Sonrası, İlim Yayma Vakfı Yüksek Tahsil Talebe Yurdu -kapıdaki mermer kitabede böyle yazardı ama aynı kitabenin arka tarafında İlim Yayma Cemiyeti Yüksek Tahsil Talebe Yurdu yazısı vardı; değişimde mermeri bile israf etmemişlerdi-;  ikinci sınıfın sonunda İskenderpaşalıyım diye, şimdilerin acar avukatı dostum ve başkanım Şeref Dursun başta olmak üzere Sabri Terzi, Bekir Dönmez gibi cephe oluşturan arkadaşların ne kadar katkısı var bilmiyorum -Şeref ısrarla asla dahlim yoktur diyor- ama rahmetli Hasan Karakaya (gazeteci olmayan) tarafından yurttan atılmam; üçüncü sınıfın başında üç ay Aksaray’da eski İstanbul Su Kanalizasyon İşletmesi binasının arkasında Valide Sultan Camii sokakta bulunan Bekir Necati abinin evine sığınmışlığım; Harun ve Dursun abilerin ısrarlı takipleri sonucu Hasan Karakaya’nın aff-ı hümayununa mazhar oluşum; aynı yılın sonunda yurtta idarecilerin değişmesiyle, görünürde sigara içtiğim için rahmetli Asım Taşer amcaya ipimi çektirtirken, aslında İskenderpaşalı değilim diye hem de profesör ünvanlı bir zat tarafından yurttan tekrar atılmam; dördüncü sınıfa başlarken aynı eve tekrar sığınışım.

Bu ev de İlim Yaymaya aitti aslında ama bu kez Vakfın değil Cemiyetindi. Bekir Necati Şimşek’le okulların açılından birkaç ay sonra yurtta tanışmıştık. Selman abi, iki de bir BNŞ’den bahsederdi ama kendisiyle müşerref olamamıştık, ilk zamanlar. Oniki Eylülcülerin açtığı Akıncılar davasından dolayı hapisteydi kendisi. Çıkınca doğru yurda gelmişti ve yurtta da Selman’ın odasına. Ben de altı numaralı o odada kalıyordum. Odaların dağıtımı yapılırken herhalde beni, Konyalı olan ama dünyadan çok ahirette yaşıyor gibi görünen, Selman abiye zimmetlemişlerdi adam edileyim diye. Çünkü ben kendimi gariplemiş, ıssızlaşmış ve mahzun hissetsem de, Erhan abinin sonradan söylediği gibi, onlar beni dik, başına buyruk, çıkıntı bulmuşlardı, ama dışarda tutmaya da kıyamamışlardı. Hatta Erhan abi, kendisi de öğrenci olmasına rağmen, kıymetini hiçbir sözle ifade edemeyeceğim ve minnetini hiçbir şartta ödeyemeyeceğim, bir de burs bağlamıştı bana.
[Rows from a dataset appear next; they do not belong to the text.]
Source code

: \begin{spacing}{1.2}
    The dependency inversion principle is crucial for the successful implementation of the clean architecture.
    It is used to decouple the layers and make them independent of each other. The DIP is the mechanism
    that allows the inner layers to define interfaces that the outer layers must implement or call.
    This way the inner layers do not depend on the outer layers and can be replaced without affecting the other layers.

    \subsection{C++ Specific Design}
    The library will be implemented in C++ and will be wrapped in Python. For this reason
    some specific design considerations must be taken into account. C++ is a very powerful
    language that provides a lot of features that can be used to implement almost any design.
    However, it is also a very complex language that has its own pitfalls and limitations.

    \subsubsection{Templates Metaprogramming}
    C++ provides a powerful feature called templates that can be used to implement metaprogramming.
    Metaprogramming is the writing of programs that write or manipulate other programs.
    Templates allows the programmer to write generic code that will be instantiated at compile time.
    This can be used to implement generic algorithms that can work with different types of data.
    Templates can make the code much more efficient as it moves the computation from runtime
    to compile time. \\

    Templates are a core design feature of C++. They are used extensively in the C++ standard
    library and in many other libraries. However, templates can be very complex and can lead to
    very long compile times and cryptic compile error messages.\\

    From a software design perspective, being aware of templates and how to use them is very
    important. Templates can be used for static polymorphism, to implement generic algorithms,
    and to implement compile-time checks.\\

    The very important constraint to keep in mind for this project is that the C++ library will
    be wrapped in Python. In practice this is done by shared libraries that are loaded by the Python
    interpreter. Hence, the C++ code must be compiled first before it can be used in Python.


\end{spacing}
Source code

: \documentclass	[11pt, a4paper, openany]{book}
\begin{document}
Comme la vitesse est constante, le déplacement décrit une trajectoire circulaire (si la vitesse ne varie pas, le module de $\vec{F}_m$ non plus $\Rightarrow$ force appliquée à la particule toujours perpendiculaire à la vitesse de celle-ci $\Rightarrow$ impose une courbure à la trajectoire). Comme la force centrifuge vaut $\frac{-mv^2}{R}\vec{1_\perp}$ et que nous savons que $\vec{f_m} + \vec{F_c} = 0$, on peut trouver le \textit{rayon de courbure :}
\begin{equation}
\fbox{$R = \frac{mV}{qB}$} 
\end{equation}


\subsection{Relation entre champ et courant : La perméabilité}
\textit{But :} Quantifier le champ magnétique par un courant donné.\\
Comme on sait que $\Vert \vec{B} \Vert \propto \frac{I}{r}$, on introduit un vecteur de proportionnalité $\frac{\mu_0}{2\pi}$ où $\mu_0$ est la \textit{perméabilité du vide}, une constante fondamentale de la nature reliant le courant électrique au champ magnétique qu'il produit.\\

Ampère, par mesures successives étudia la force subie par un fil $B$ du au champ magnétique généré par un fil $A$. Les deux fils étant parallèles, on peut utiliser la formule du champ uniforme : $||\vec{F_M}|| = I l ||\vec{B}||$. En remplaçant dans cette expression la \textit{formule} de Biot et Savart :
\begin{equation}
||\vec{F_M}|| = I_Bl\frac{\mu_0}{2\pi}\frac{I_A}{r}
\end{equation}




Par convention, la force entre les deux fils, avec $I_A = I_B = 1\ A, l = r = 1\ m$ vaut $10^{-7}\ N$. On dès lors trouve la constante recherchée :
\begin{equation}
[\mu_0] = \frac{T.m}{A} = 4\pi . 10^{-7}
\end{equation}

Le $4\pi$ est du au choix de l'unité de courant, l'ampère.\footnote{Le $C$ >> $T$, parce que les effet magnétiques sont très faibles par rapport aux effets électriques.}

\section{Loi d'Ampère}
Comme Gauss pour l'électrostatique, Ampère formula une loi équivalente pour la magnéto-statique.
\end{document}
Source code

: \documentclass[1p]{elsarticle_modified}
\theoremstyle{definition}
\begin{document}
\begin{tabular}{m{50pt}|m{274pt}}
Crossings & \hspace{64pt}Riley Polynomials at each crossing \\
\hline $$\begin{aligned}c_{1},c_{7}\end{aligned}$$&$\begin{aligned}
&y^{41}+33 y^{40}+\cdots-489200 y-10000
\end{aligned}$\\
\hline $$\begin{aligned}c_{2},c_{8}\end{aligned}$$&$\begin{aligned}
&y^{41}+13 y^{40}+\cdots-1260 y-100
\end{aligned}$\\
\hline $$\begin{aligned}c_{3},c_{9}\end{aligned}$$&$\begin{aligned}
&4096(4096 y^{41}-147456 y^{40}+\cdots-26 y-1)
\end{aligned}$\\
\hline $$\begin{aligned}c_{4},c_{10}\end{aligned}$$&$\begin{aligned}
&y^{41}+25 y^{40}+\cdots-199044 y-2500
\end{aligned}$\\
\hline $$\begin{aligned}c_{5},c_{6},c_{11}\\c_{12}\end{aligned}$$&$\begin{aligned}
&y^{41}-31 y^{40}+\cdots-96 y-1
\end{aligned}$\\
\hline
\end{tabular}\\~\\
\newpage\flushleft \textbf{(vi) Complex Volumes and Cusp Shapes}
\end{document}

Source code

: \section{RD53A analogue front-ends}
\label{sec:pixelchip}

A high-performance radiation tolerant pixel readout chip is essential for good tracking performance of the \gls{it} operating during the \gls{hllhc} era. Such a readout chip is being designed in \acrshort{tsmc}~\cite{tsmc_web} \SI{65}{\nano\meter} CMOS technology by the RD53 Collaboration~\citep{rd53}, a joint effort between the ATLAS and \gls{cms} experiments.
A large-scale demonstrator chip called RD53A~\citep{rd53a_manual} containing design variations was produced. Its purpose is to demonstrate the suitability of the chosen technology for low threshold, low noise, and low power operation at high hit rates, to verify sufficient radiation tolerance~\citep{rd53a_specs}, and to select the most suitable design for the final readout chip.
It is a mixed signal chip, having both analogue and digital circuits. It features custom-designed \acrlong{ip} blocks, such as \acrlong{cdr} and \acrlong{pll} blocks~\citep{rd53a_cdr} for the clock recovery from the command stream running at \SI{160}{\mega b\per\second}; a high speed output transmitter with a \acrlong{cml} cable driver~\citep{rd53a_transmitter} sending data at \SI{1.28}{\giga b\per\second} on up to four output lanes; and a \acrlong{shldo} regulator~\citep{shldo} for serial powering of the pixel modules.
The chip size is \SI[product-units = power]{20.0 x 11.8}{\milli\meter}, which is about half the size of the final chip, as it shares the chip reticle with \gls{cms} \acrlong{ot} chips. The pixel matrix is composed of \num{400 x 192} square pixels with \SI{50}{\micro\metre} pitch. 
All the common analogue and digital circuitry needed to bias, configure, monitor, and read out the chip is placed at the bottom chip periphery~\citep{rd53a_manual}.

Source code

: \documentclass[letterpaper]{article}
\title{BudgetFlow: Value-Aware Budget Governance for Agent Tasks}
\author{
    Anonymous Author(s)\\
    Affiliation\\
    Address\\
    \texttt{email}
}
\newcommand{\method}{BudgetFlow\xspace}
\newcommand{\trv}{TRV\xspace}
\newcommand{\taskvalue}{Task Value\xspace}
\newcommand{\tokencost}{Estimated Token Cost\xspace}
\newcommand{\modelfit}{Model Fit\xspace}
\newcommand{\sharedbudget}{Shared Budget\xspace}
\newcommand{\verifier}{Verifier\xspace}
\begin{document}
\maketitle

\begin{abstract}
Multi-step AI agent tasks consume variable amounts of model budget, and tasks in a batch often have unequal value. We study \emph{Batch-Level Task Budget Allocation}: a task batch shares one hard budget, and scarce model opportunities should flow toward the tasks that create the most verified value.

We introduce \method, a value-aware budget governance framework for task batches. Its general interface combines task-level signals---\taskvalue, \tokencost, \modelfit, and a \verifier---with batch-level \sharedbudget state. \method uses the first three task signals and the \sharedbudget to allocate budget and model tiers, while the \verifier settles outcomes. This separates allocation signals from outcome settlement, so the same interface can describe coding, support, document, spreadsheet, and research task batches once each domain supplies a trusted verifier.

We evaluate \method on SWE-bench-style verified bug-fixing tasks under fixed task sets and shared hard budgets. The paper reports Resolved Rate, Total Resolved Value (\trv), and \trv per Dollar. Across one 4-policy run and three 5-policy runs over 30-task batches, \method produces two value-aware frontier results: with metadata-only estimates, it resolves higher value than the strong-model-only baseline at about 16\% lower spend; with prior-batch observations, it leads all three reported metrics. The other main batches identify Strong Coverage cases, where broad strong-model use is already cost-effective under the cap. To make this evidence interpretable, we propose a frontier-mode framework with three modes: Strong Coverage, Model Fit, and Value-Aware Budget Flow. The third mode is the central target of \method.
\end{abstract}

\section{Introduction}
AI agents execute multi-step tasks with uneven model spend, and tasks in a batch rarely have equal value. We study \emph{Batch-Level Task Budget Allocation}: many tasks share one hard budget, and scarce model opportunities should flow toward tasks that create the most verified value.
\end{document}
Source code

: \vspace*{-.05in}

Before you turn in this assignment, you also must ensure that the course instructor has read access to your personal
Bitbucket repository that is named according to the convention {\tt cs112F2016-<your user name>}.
Odaya giren BNŞ’nin ilk gözleri dikkatimi çekmişti. Çakırdı gözleri ve çakmak çakmak bakıyordu insana. Sonra çok yakın dost ve arkadaş olduk. Amasya Taşovalı ama Haydarpaşa Lisesi mezunuydu. Çok okurdu ve okuduğu kitapları hem gazete kağıdıyla kaplardı hem de önemli bulduğu cümlelerin altını çizerdi. O günlerde çok yaygın olan ‘şeyhi olmayanın şeyhi şeytandır’ önermesinin vebalinden kurtulmak için Sivaslı Kudret Gerçek ve Erzurum Olur’un Bağbaşı köyünden Osman Atmaca’yla beraber şeyh olarak da ittihaz ettik onu. O da şeyhliğin gereğini yapıp sonradan tanışıp teşekkür etme fırsatı bulduğumuz abisi Salih Şimşek abinin toptancı dükkanından getirdiği helvalarla kör tavuk gibi besledi bizi. Parasızlıktan yemek yemeye gidemediğimiz aylar boyunca helva, yoğurt ve ekmek vazgeçilmez menümüz olmuştu, yurdun bitişiğinde yer alan, dershanesi de yurdun mescidi olarak kullanılan, tarihi Helvacızade Medresesinin beş numaralı hücresinde.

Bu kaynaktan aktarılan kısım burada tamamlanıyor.